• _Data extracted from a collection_
= = =

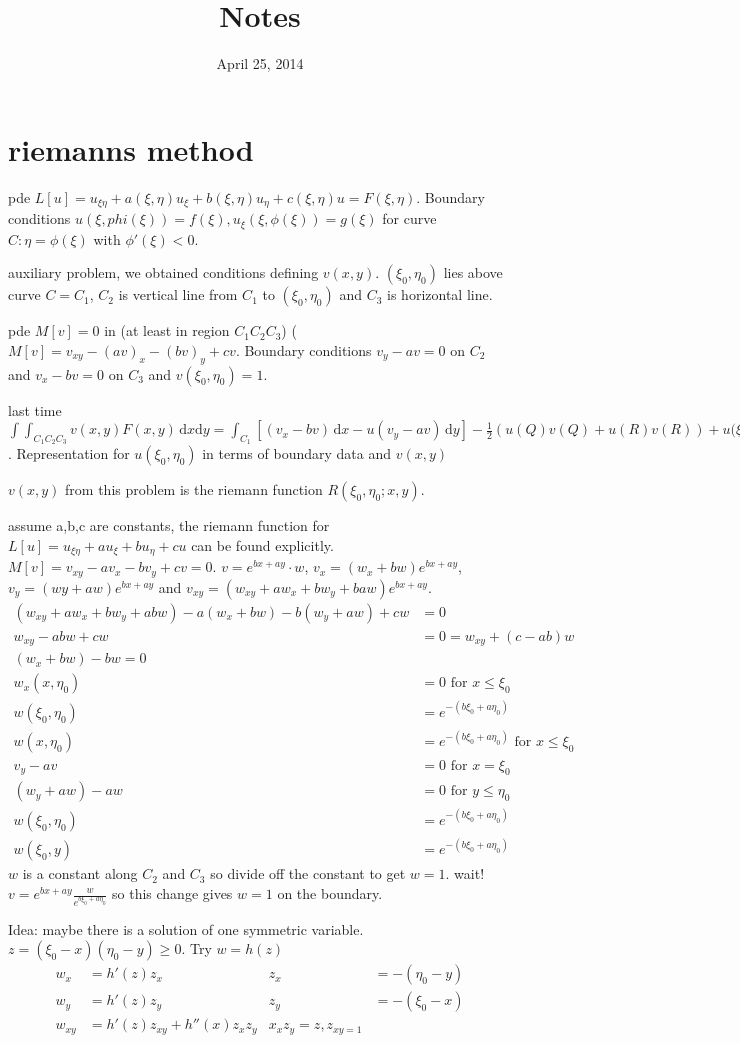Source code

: \documentclass{article}
\begin{document}
\title{Notes}
\date{April 25, 2014}
\maketitle
\section*{riemanns method}
pde $L[u]=u_{\xi\eta}+a(\xi,\eta)u_\xi+b(\xi,\eta)u_\eta+c(\xi,\eta)u=F(\xi,\eta)$.  Boundary conditions $u(\xi,phi(\xi))=f(\xi), u_\xi(\xi,\phi(\xi))=g(\xi)$ for curve $C:\eta=\phi(\xi)$ with $\phi'(\xi)<0$.

auxiliary problem, we obtained conditions defining $v(x,y)$. $(\xi_0,\eta_0)$ lies above curve $C=C_1$, $C_2$ is vertical line from $C_1$ to $(\xi_0,\eta_0)$ and $C_3$ is horizontal line.

pde $M[v]=0$ in (at least in region $C_1C_2C_3$) ($M[v]=v_{xy}-(av)_x-(bv)_y+cv$. Boundary conditions $v_y-av=0$ on $C_2$ and $v_x-bv=0$ on $C_3$ and $v(\xi_0,\eta_0)=1$.

last time $\int\int_{C_1C_2C_3}{v(x,y)F(x,y)\,\mathrm{d}x\mathrm{d}y}=\int_{C_1}{\left[(v_x-bv)\,\mathrm{d}x-u(v_y-av)\,\mathrm{d}y\right]}-\frac{1}{2}\left(u(Q)v(Q)+u(R)v(R)\right)+u(\xi_0,\eta_0$. Representation for $u(\xi_0,\eta_0)$ in terms of boundary data and $v(x,y)$

$v(x,y)$ from this problem is the riemann function $R(\xi_0,\eta_0;x,y)$. 

assume a,b,c are constants, the riemann function for $L[u]=u_{\xi\eta}+au_\xi+bu_\eta+cu$ can be found explicitly. $M[v]=v_{xy}-av_x-bv_y+cv=0$. $v=e^{bx+ay}\cdot w$, $v_x=(w_x+bw)e^{bx+ay}$, $v_y=(wy+aw)e^{bx+ay}$ and $v_{xy}=(w_{xy}+aw_x+bw_y+baw)e^{bx+ay}$.
\begin{align*}
  (w_{xy}+aw_x+bw_y+abw)-a(w_x+bw)-b(w_y+aw)+cw&=0\\
  w_{xy}-abw+cw&=0=w_{xy}+(c-ab)w\\
  (w_x+bw)-bw=0\\
  w_x(x,\eta_0)&=0\text{ for }x\le\xi_0\\
  w(\xi_0,\eta_0)&=e^{-(b\xi_0+a\eta_0)}\\
  w(x,\eta_0)&=e^{-(b\xi_0+a\eta_0)}\text{ for }x\le\xi_0\\
  v_y-av&=0\text{ for }x=\xi_0\\
  (w_y+aw)-aw&=0\text{ for }y\le\eta_0\\
  w(\xi_0,\eta_0)&=e^{-(b\xi_0+a\eta_0)}\\
  w(\xi_0,y)&=e^{-(b\xi_0+a\eta_0)}
\end{align*}
$w$ is a constant along $C_2$ and $C_3$ so divide off the constant to get $w=1$. wait! $v=e^{bx+ay}\frac{w}{e^{b\xi_0+a\eta_0}}$ so this change gives $w=1$ on the boundary.

Idea: maybe there is a solution of one symmetric variable. $z=(\xi_0-x)(\eta_0-y)\ge0$. Try  $w=h(z)$
\begin{align*}
  w_x&=h'(z)z_x&z_x&=-(\eta_0-y)\\
  w_y&=h'(z)z_y&z_y&=-(\xi_0-x)\\
  w_{xy}&=h'(z)z_{xy}+h''(x)z_xz_y&x_xz_y=z,z_{xy=1}\\
\end{align*}
\end{document}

= = =

• _Task requirements_
Leave the pictures out and reproduce every record above exactly.

• _Response area_
Source code

: \documentclass{article}
\begin{document}
\title{Notes}
\date{April 25, 2014}
\maketitle
\section*{riemanns method}
pde $L[u]=u_{\xi\eta}+a(\xi,\eta)u_\xi+b(\xi,\eta)u_\eta+c(\xi,\eta)u=F(\xi,\eta)$.  Boundary conditions $u(\xi,phi(\xi))=f(\xi), u_\xi(\xi,\phi(\xi))=g(\xi)$ for curve $C:\eta=\phi(\xi)$ with $\phi'(\xi)<0$.

auxiliary problem, we obtained conditions defining $v(x,y)$. $(\xi_0,\eta_0)$ lies above curve $C=C_1$, $C_2$ is vertical line from $C_1$ to $(\xi_0,\eta_0)$ and $C_3$ is horizontal line.

pde $M[v]=0$ in (at least in region $C_1C_2C_3$) ($M[v]=v_{xy}-(av)_x-(bv)_y+cv$. Boundary conditions $v_y-av=0$ on $C_2$ and $v_x-bv=0$ on $C_3$ and $v(\xi_0,\eta_0)=1$.

last time $\int\int_{C_1C_2C_3}{v(x,y)F(x,y)\,\mathrm{d}x\mathrm{d}y}=\int_{C_1}{\left[(v_x-bv)\,\mathrm{d}x-u(v_y-av)\,\mathrm{d}y\right]}-\frac{1}{2}\left(u(Q)v(Q)+u(R)v(R)\right)+u(\xi_0,\eta_0$. Representation for $u(\xi_0,\eta_0)$ in terms of boundary data and $v(x,y)$

$v(x,y)$ from this problem is the riemann function $R(\xi_0,\eta_0;x,y)$. 

assume a,b,c are constants, the riemann function for $L[u]=u_{\xi\eta}+au_\xi+bu_\eta+cu$ can be found explicitly. $M[v]=v_{xy}-av_x-bv_y+cv=0$. $v=e^{bx+ay}\cdot w$, $v_x=(w_x+bw)e^{bx+ay}$, $v_y=(wy+aw)e^{bx+ay}$ and $v_{xy}=(w_{xy}+aw_x+bw_y+baw)e^{bx+ay}$.
\begin{align*}
  (w_{xy}+aw_x+bw_y+abw)-a(w_x+bw)-b(w_y+aw)+cw&=0\\
  w_{xy}-abw+cw&=0=w_{xy}+(c-ab)w\\
  (w_x+bw)-bw=0\\
  w_x(x,\eta_0)&=0\text{ for }x\le\xi_0\\
  w(\xi_0,\eta_0)&=e^{-(b\xi_0+a\eta_0)}\\
  w(x,\eta_0)&=e^{-(b\xi_0+a\eta_0)}\text{ for }x\le\xi_0\\
  v_y-av&=0\text{ for }x=\xi_0\\
  (w_y+aw)-aw&=0\text{ for }y\le\eta_0\\
  w(\xi_0,\eta_0)&=e^{-(b\xi_0+a\eta_0)}\\
  w(\xi_0,y)&=e^{-(b\xi_0+a\eta_0)}
\end{align*}
$w$ is a constant along $C_2$ and $C_3$ so divide off the constant to get $w=1$. wait! $v=e^{bx+ay}\frac{w}{e^{b\xi_0+a\eta_0}}$ so this change gives $w=1$ on the boundary.

Idea: maybe there is a solution of one symmetric variable. $z=(\xi_0-x)(\eta_0-y)\ge0$. Try  $w=h(z)$
\begin{align*}
  w_x&=h'(z)z_x&z_x&=-(\eta_0-y)\\
  w_y&=h'(z)z_y&z_y&=-(\xi_0-x)\\
  w_{xy}&=h'(z)z_{xy}+h''(x)z_xz_y&x_xz_y=z,z_{xy=1}\\
\end{align*}
\end{document}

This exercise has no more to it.